▸ **THE PROBLEM**:
Each line below needs to be repeated precisely as it is.
--- --- ---
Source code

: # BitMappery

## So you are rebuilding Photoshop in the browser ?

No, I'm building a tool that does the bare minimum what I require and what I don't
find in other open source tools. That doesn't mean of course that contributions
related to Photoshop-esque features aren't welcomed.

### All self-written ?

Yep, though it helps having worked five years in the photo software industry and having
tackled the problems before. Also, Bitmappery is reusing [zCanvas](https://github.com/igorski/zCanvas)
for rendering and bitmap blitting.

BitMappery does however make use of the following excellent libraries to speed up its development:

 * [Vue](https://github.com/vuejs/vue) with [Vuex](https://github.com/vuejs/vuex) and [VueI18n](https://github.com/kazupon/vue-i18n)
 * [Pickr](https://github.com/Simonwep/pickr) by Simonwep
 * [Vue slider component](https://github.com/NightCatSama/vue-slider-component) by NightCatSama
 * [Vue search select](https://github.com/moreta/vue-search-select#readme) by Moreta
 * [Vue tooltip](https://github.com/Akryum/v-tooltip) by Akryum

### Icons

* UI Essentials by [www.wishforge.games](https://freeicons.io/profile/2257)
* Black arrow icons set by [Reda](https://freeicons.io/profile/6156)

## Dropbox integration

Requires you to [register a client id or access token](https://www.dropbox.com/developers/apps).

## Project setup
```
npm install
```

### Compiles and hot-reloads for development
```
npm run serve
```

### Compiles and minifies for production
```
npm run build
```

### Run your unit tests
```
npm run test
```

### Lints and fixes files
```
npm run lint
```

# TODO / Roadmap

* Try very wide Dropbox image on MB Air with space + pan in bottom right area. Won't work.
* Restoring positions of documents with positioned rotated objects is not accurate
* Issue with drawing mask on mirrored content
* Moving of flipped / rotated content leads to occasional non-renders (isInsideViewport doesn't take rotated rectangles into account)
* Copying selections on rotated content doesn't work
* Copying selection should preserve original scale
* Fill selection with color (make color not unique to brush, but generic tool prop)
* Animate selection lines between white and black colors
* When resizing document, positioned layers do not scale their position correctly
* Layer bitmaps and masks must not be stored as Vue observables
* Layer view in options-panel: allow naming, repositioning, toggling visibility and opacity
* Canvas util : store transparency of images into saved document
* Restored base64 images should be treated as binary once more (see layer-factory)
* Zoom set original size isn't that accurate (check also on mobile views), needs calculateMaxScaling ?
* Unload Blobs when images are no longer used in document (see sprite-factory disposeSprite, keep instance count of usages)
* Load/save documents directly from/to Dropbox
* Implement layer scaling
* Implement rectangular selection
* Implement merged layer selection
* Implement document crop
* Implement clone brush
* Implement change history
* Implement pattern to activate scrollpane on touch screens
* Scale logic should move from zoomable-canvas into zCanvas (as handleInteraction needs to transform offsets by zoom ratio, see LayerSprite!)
--- --- ---
▸ **OUTPUT BELOW**:
Source code

: # BitMappery

## So you are rebuilding Photoshop in the browser ?

No, I'm building a tool that does the bare minimum what I require and what I don't
find in other open source tools. That doesn't mean of course that contributions
related to Photoshop-esque features aren't welcomed.

### All self-written ?

Yep, though it helps having worked five years in the photo software industry and having
tackled the problems before. Also, Bitmappery is reusing [zCanvas](https://github.com/igorski/zCanvas)
for rendering and bitmap blitting.

BitMappery does however make use of the following excellent libraries to speed up its development:

 * [Vue](https://github.com/vuejs/vue) with [Vuex](https://github.com/vuejs/vuex) and [VueI18n](https://github.com/kazupon/vue-i18n)
 * [Pickr](https://github.com/Simonwep/pickr) by Simonwep
 * [Vue slider component](https://github.com/NightCatSama/vue-slider-component) by NightCatSama
 * [Vue search select](https://github.com/moreta/vue-search-select#readme) by Moreta
 * [Vue tooltip](https://github.com/Akryum/v-tooltip) by Akryum

### Icons

* UI Essentials by [www.wishforge.games](https://freeicons.io/profile/2257)
* Black arrow icons set by [Reda](https://freeicons.io/profile/6156)

## Dropbox integration

Requires you to [register a client id or access token](https://www.dropbox.com/developers/apps).

## Project setup
```
npm install
```

### Compiles and hot-reloads for development
```
npm run serve
```

### Compiles and minifies for production
```
npm run build
```

### Run your unit tests
```
npm run test
```

### Lints and fixes files
```
npm run lint
```

# TODO / Roadmap

* Try very wide Dropbox image on MB Air with space + pan in bottom right area. Won't work.
* Restoring positions of documents with positioned rotated objects is not accurate
* Issue with drawing mask on mirrored content
* Moving of flipped / rotated content leads to occasional non-renders (isInsideViewport doesn't take rotated rectangles into account)
* Copying selections on rotated content doesn't work
* Copying selection should preserve original scale
* Fill selection with color (make color not unique to brush, but generic tool prop)
* Animate selection lines between white and black colors
* When resizing document, positioned layers do not scale their position correctly
* Layer bitmaps and masks must not be stored as Vue observables
* Layer view in options-panel: allow naming, repositioning, toggling visibility and opacity
* Canvas util : store transparency of images into saved document
* Restored base64 images should be treated as binary once more (see layer-factory)
* Zoom set original size isn't that accurate (check also on mobile views), needs calculateMaxScaling ?
* Unload Blobs when images are no longer used in document (see sprite-factory disposeSprite, keep instance count of usages)
* Load/save documents directly from/to Dropbox
* Implement layer scaling
* Implement rectangular selection
* Implement merged layer selection
* Implement document crop
* Implement clone brush
* Implement change history
* Implement pattern to activate scrollpane on touch screens
* Scale logic should move from zoomable-canvas into zCanvas (as handleInteraction needs to transform offsets by zoom ratio, see LayerSprite!)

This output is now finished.